Texas power grid CEO fired over blackouts
AUSTIN, Texas — Texas’ power grid manager was fired Wednesday amid growing calls for his ouster after February’s blackouts that left millions of people without electricity and heat for days in subfreezing temperatures.
Bill Magness, CEO of the Electric Reliability Council of Texas, becomes the second senior official to depart in the wake of the one of the worst blackouts in U.S. history. The state’s top utility regulator resigned Monday.
Magness was given a twomonth termination notice by the council’s board in a meeting Wednesday night. The move came as the grid operator is now under investigation by the House Oversight Committee.

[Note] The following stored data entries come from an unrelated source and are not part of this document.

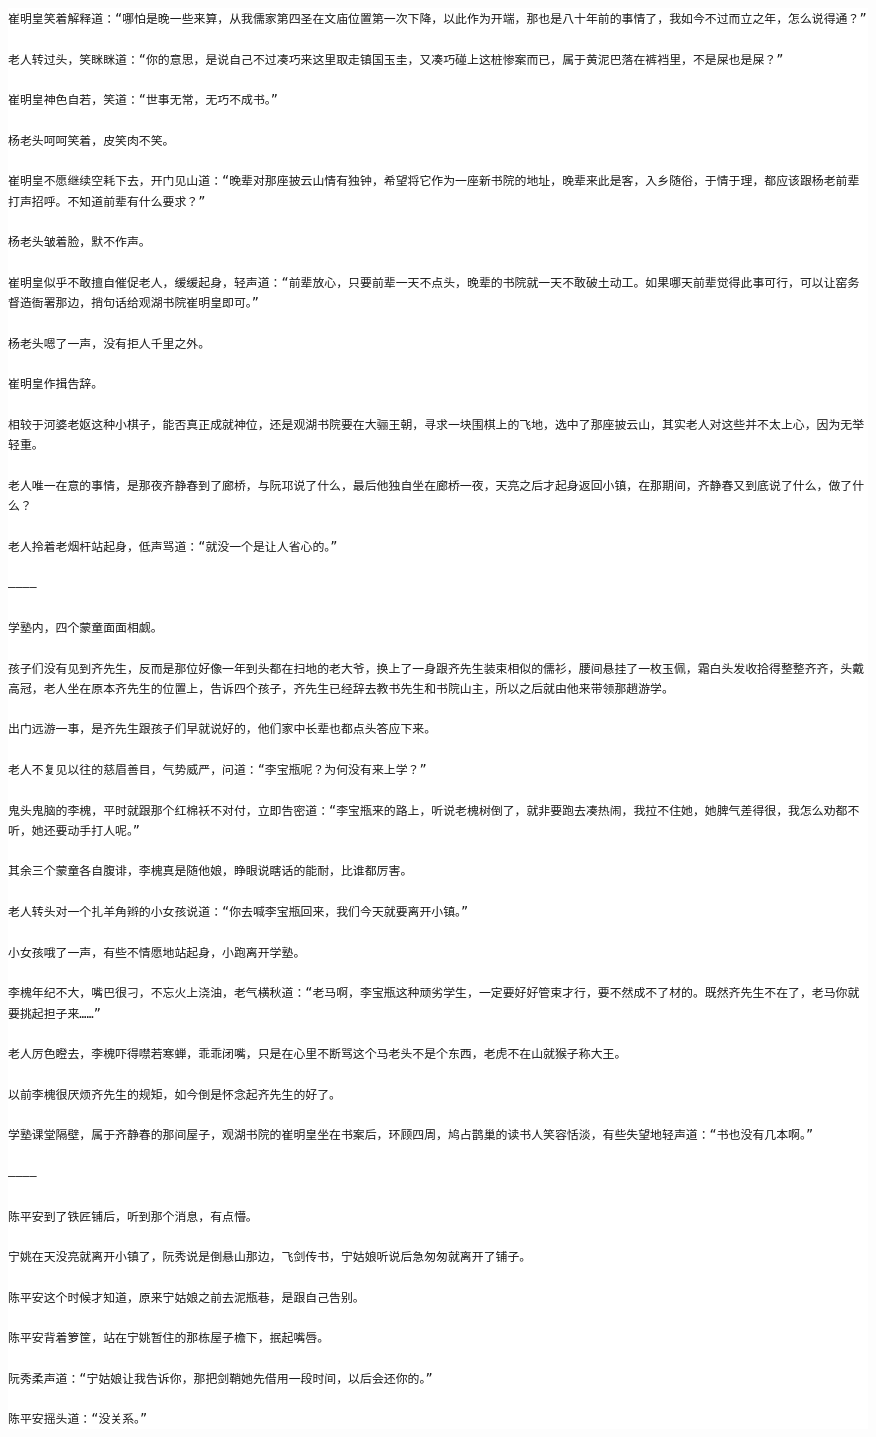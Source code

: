     崔明皇笑着解释道：“哪怕是晚一些来算，从我儒家第四圣在文庙位置第一次下降，以此作为开端，那也是八十年前的事情了，我如今不过而立之年，怎么说得通？”

    老人转过头，笑眯眯道：“你的意思，是说自己不过凑巧来这里取走镇国玉圭，又凑巧碰上这桩惨案而已，属于黄泥巴落在裤裆里，不是屎也是屎？”

    崔明皇神色自若，笑道：“世事无常，无巧不成书。”

    杨老头呵呵笑着，皮笑肉不笑。

    崔明皇不愿继续空耗下去，开门见山道：“晚辈对那座披云山情有独钟，希望将它作为一座新书院的地址，晚辈来此是客，入乡随俗，于情于理，都应该跟杨老前辈打声招呼。不知道前辈有什么要求？”

    杨老头皱着脸，默不作声。

    崔明皇似乎不敢擅自催促老人，缓缓起身，轻声道：“前辈放心，只要前辈一天不点头，晚辈的书院就一天不敢破土动工。如果哪天前辈觉得此事可行，可以让窑务督造衙署那边，捎句话给观湖书院崔明皇即可。”

    杨老头嗯了一声，没有拒人千里之外。

    崔明皇作揖告辞。

    相较于河婆老妪这种小棋子，能否真正成就神位，还是观湖书院要在大骊王朝，寻求一块围棋上的飞地，选中了那座披云山，其实老人对这些并不太上心，因为无举轻重。

    老人唯一在意的事情，是那夜齐静春到了廊桥，与阮邛说了什么，最后他独自坐在廊桥一夜，天亮之后才起身返回小镇，在那期间，齐静春又到底说了什么，做了什么？

    老人拎着老烟杆站起身，低声骂道：“就没一个是让人省心的。”

    ————

    学塾内，四个蒙童面面相觑。

    孩子们没有见到齐先生，反而是那位好像一年到头都在扫地的老大爷，换上了一身跟齐先生装束相似的儒衫，腰间悬挂了一枚玉佩，霜白头发收拾得整整齐齐，头戴高冠，老人坐在原本齐先生的位置上，告诉四个孩子，齐先生已经辞去教书先生和书院山主，所以之后就由他来带领那趟游学。

    出门远游一事，是齐先生跟孩子们早就说好的，他们家中长辈也都点头答应下来。

    老人不复见以往的慈眉善目，气势威严，问道：“李宝瓶呢？为何没有来上学？”

    鬼头鬼脑的李槐，平时就跟那个红棉袄不对付，立即告密道：“李宝瓶来的路上，听说老槐树倒了，就非要跑去凑热闹，我拉不住她，她脾气差得很，我怎么劝都不听，她还要动手打人呢。”

    其余三个蒙童各自腹诽，李槐真是随他娘，睁眼说瞎话的能耐，比谁都厉害。

    老人转头对一个扎羊角辫的小女孩说道：“你去喊李宝瓶回来，我们今天就要离开小镇。”

    小女孩哦了一声，有些不情愿地站起身，小跑离开学塾。

    李槐年纪不大，嘴巴很刁，不忘火上浇油，老气横秋道：“老马啊，李宝瓶这种顽劣学生，一定要好好管束才行，要不然成不了材的。既然齐先生不在了，老马你就要挑起担子来……”

    老人厉色瞪去，李槐吓得噤若寒蝉，乖乖闭嘴，只是在心里不断骂这个马老头不是个东西，老虎不在山就猴子称大王。

    以前李槐很厌烦齐先生的规矩，如今倒是怀念起齐先生的好了。

    学塾课堂隔壁，属于齐静春的那间屋子，观湖书院的崔明皇坐在书案后，环顾四周，鸠占鹊巢的读书人笑容恬淡，有些失望地轻声道：“书也没有几本啊。”

    ————

    陈平安到了铁匠铺后，听到那个消息，有点懵。

    宁姚在天没亮就离开小镇了，阮秀说是倒悬山那边，飞剑传书，宁姑娘听说后急匆匆就离开了铺子。

    陈平安这个时候才知道，原来宁姑娘之前去泥瓶巷，是跟自己告别。

    陈平安背着箩筐，站在宁姚暂住的那栋屋子檐下，抿起嘴唇。

    阮秀柔声道：“宁姑娘让我告诉你，那把剑鞘她先借用一段时间，以后会还你的。”

    陈平安摇头道：“没关系。”
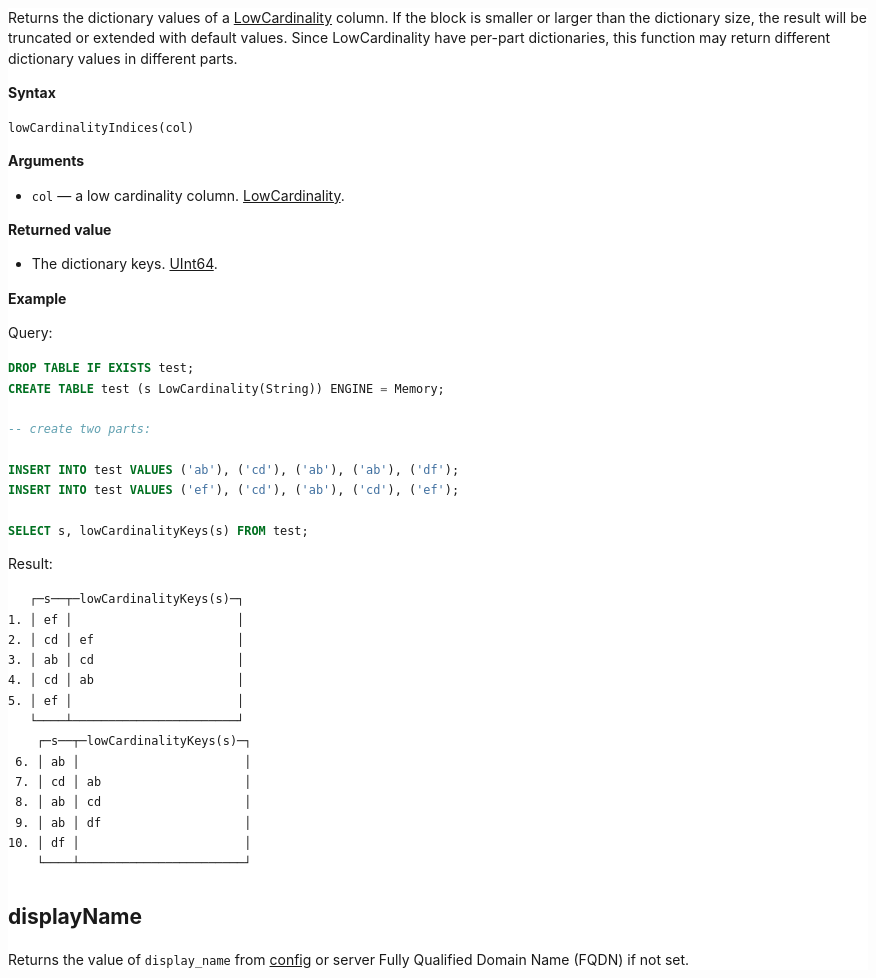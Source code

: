 Returns the dictionary values of a [LowCardinality](../data-types/lowcardinality.md) column. If the block is smaller or larger than the dictionary size, the result will be truncated or extended with default values. Since LowCardinality have per-part dictionaries, this function may return different dictionary values in different parts.

**Syntax**

```sql
lowCardinalityIndices(col)
```

**Arguments**

- `col` — a low cardinality column. [LowCardinality](../data-types/lowcardinality.md).

**Returned value**

- The dictionary keys. [UInt64](../data-types/int-uint.md).

**Example**

Query:

```sql
DROP TABLE IF EXISTS test;
CREATE TABLE test (s LowCardinality(String)) ENGINE = Memory;

-- create two parts:

INSERT INTO test VALUES ('ab'), ('cd'), ('ab'), ('ab'), ('df');
INSERT INTO test VALUES ('ef'), ('cd'), ('ab'), ('cd'), ('ef');

SELECT s, lowCardinalityKeys(s) FROM test;
```

Result:

```response
   ┌─s──┬─lowCardinalityKeys(s)─┐
1. │ ef │                       │
2. │ cd │ ef                    │
3. │ ab │ cd                    │
4. │ cd │ ab                    │
5. │ ef │                       │
   └────┴───────────────────────┘
    ┌─s──┬─lowCardinalityKeys(s)─┐
 6. │ ab │                       │
 7. │ cd │ ab                    │
 8. │ ab │ cd                    │
 9. │ ab │ df                    │
10. │ df │                       │
    └────┴───────────────────────┘
```

## displayName

Returns the value of `display_name` from [config](../../operations/configuration-files.md/#configuration-files) or server Fully Qualified Domain Name (FQDN) if not set.
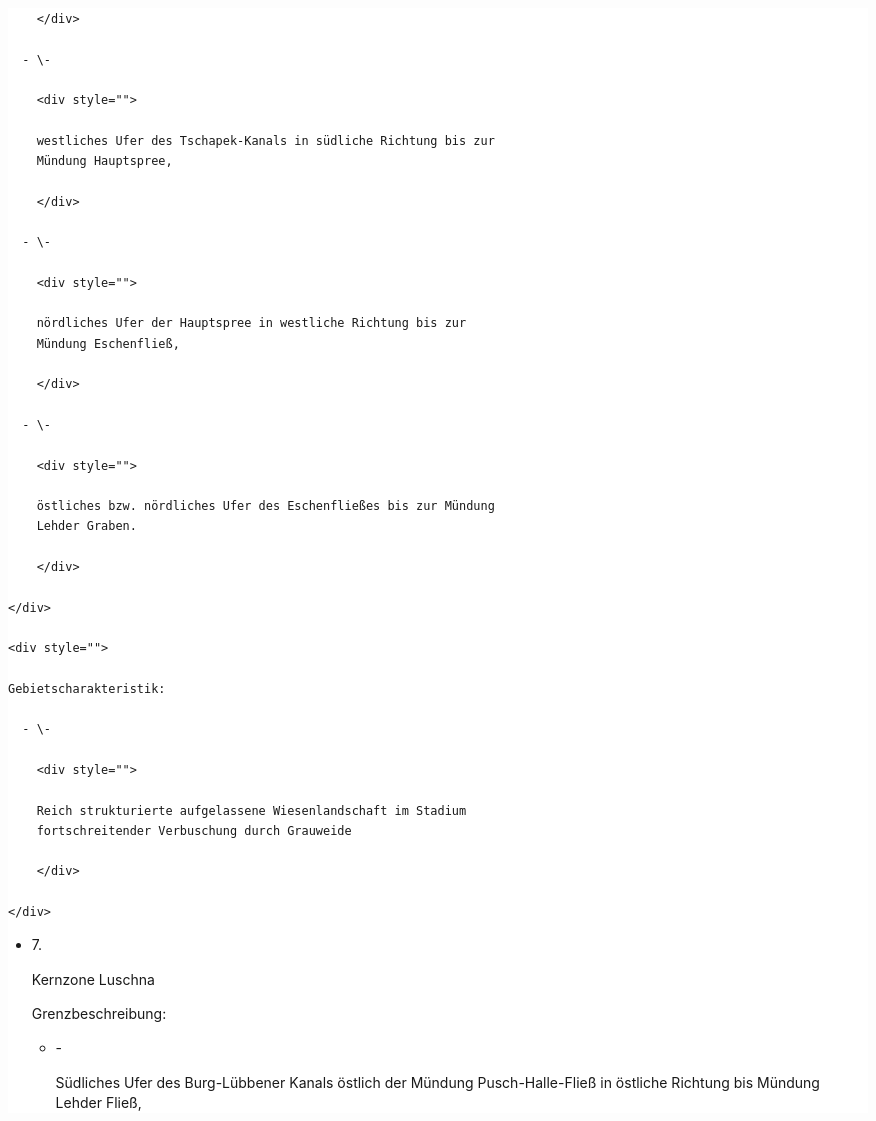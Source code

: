         </div>
    
      - \-
        
        <div style="">
        
        westliches Ufer des Tschapek-Kanals in südliche Richtung bis zur
        Mündung Hauptspree,
        
        </div>
    
      - \-
        
        <div style="">
        
        nördliches Ufer der Hauptspree in westliche Richtung bis zur
        Mündung Eschenfließ,
        
        </div>
    
      - \-
        
        <div style="">
        
        östliches bzw. nördliches Ufer des Eschenfließes bis zur Mündung
        Lehder Graben.
        
        </div>
    
    </div>
    
    <div style="">
    
    Gebietscharakteristik:
    
      - \-
        
        <div style="">
        
        Reich strukturierte aufgelassene Wiesenlandschaft im Stadium
        fortschreitender Verbuschung durch Grauweide
        
        </div>
    
    </div>

  - 7\.
    
    <div style="">
    
    Kernzone Luschna
    
    </div>
    
    <div style="">
    
    Grenzbeschreibung:
    
      - \-
        
        <div style="">
        
        Südliches Ufer des Burg-Lübbener Kanals östlich der Mündung
        Pusch-Halle-Fließ in östliche Richtung bis Mündung Lehder Fließ,
        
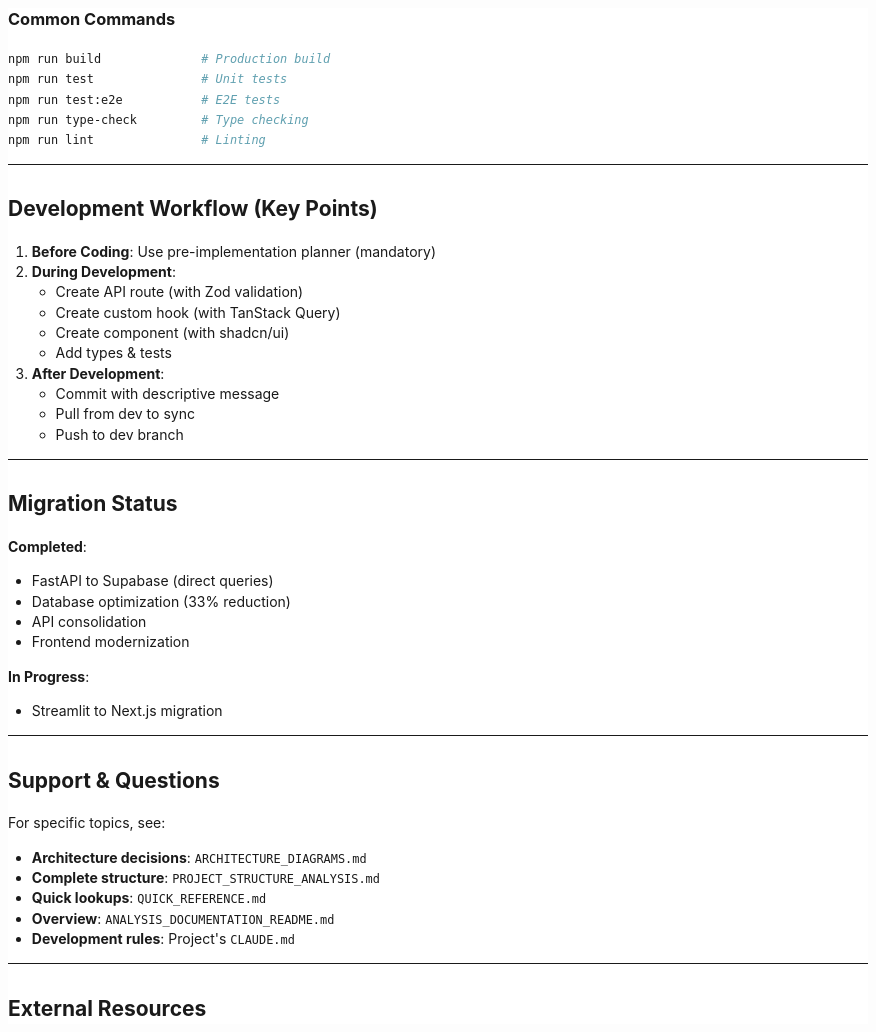 ### Common Commands
```bash
npm run build              # Production build
npm run test               # Unit tests
npm run test:e2e           # E2E tests
npm run type-check         # Type checking
npm run lint               # Linting
```

---

## Development Workflow (Key Points)

1. **Before Coding**: Use pre-implementation planner (mandatory)
2. **During Development**: 
   - Create API route (with Zod validation)
   - Create custom hook (with TanStack Query)
   - Create component (with shadcn/ui)
   - Add types & tests
3. **After Development**: 
   - Commit with descriptive message
   - Pull from dev to sync
   - Push to dev branch

---

## Migration Status

**Completed**:
- FastAPI to Supabase (direct queries)
- Database optimization (33% reduction)
- API consolidation
- Frontend modernization

**In Progress**:
- Streamlit to Next.js migration

---

## Support & Questions

For specific topics, see:
- **Architecture decisions**: `ARCHITECTURE_DIAGRAMS.md`
- **Complete structure**: `PROJECT_STRUCTURE_ANALYSIS.md`
- **Quick lookups**: `QUICK_REFERENCE.md`
- **Overview**: `ANALYSIS_DOCUMENTATION_README.md`
- **Development rules**: Project's `CLAUDE.md`

---

## External Resources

Magness, who made more than $876,000 in salary and other compensation in 2019, was the target of much of the anger over the blackouts that began Feb. 15 when a winter storm plunged temperatures into single digits across Texas, causing skyrocketing demand for electricity to heat homes. Grid operators unplugged more than 4 million customers as the system buckled, which Magness has said was necessary to avert an even more catastrophic blackout that could have lasted months.
But the power did not flip back on for days for millions of residents, and the prolonged outages quickly escalated to a crisis of tragic proportions, as people trying to keep warm died of carbon monoxide poisoning and others froze to death. The storm and resulting blackouts have been blamed for more than 40 deaths in Texas.
At least six Electric Reliability Council of Texas board members have stepped down in the aftermath of the blackouts. Many of them lived out of state, a fact that intensified anger toward the council.